The therapy you are getting shouldn't focus on your symptoms, it should focus on helping you resolve your problems in life, and the anxiety and dp will go away as you get stronger.

Waking up panicking is horrible, but proves how this has your subconscious working overtime. You need to get your anxiety down when you're awake, at least that's what helped me. I'm not saying it's for everyone, but benzo's (taken regularly) and talk therapy, has worked wonders for me.

Good luck, I know oh so well what you are going through... It WILL get better.


----------



## Sleepwalker (Dec 4, 2008)

Amen to that, york!!

Note well that _anxiety is linked to poor quality sleep_ as well as to other factors (as mention above)

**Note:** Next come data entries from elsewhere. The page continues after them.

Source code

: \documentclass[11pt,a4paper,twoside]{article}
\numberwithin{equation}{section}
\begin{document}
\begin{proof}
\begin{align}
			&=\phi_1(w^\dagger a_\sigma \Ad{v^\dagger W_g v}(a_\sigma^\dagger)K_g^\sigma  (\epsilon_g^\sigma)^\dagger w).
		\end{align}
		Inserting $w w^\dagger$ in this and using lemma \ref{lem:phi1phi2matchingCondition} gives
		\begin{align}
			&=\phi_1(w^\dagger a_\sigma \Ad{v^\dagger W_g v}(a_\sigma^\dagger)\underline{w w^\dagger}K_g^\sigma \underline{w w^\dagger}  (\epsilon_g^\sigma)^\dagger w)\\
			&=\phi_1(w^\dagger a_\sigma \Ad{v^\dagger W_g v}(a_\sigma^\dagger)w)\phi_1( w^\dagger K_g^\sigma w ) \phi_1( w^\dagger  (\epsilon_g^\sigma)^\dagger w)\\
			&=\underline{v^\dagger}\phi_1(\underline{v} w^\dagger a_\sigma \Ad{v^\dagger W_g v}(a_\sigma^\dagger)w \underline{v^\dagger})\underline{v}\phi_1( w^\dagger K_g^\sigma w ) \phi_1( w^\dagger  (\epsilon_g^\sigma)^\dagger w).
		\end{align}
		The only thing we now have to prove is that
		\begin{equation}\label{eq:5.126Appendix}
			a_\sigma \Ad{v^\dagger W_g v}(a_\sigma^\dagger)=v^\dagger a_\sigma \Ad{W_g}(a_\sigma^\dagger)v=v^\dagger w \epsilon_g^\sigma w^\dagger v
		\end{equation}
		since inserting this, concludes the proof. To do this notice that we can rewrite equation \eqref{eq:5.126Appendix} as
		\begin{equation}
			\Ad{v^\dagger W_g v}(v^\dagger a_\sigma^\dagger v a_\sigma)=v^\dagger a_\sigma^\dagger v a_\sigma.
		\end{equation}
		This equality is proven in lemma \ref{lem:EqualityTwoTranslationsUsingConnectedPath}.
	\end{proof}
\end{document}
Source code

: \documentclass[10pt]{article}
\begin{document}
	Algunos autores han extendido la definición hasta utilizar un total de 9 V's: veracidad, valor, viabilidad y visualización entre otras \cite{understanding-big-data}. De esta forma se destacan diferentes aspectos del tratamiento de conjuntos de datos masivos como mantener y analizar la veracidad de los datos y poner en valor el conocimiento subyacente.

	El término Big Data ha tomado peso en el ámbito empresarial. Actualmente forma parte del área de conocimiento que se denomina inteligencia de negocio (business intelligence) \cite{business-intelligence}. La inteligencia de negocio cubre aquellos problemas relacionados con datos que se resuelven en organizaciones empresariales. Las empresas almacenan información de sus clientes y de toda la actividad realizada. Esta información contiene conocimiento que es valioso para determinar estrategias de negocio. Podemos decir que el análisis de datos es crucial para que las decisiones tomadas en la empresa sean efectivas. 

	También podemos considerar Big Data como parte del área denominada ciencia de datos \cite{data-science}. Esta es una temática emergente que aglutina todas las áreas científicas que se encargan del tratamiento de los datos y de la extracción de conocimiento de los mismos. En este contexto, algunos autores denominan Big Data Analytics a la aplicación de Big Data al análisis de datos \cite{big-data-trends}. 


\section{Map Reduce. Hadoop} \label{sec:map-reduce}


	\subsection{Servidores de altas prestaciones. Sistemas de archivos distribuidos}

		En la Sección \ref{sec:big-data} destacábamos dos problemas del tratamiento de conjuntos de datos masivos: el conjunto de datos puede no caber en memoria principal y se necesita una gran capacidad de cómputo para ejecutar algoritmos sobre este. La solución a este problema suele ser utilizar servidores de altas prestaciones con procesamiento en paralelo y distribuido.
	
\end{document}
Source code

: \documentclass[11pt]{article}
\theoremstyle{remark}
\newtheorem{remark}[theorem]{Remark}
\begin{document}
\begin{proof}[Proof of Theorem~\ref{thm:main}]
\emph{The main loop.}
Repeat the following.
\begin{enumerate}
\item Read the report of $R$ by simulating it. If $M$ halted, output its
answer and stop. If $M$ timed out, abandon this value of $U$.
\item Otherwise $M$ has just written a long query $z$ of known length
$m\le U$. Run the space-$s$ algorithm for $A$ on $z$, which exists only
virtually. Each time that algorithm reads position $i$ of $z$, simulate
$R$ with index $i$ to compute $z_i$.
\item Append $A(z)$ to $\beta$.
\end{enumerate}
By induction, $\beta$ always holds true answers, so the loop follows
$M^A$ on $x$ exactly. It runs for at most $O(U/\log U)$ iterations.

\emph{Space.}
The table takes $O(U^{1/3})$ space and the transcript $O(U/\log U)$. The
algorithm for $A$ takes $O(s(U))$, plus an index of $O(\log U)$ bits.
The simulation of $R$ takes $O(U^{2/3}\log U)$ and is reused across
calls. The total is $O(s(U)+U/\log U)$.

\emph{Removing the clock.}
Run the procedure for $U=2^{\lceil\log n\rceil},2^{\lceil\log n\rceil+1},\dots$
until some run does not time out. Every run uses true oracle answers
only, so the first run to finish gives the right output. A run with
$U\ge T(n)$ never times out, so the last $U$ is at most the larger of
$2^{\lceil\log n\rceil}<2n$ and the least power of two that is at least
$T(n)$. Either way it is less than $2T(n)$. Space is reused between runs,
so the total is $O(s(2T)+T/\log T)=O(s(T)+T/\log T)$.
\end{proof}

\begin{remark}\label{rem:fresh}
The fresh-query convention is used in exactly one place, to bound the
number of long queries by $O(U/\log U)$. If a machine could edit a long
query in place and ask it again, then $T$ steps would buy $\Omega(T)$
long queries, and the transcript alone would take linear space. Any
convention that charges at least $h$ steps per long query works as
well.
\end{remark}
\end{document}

There's a very interesting post on the discussion board:

*Depersonalization and Derealization Discussion*

Thread: *Anyone Ever had This Sleep-Related Feeling?* (second-to-last post)
by dreamer


----------



## Claymore (Jun 13, 2009)

alexandra23 said:


> I am so sick of this shit! I just want to sleep through one night without waking up and freaking out and not knowing who I am. This is the scariest feeling I have ever experienced in my life. Everytime I wake up I think "oh great not again." I can't even enjoy my life. I'm just trying to survive each day. When I tell my therapist this she says "that sounds very scary, describe to me what you mean by 'you don't know who you are.'" She said I have to describe it so we can work on making it go away, but I always have trouble putting it into words for her! I tell her when I look in the mirror I don't recognize myself, logically I know its me but it just doesn't FEEL like it is. When I speak my voice sounds like it doesn't belong to me, and I guess the meaning behind everything I do/say. What else can I say lady!?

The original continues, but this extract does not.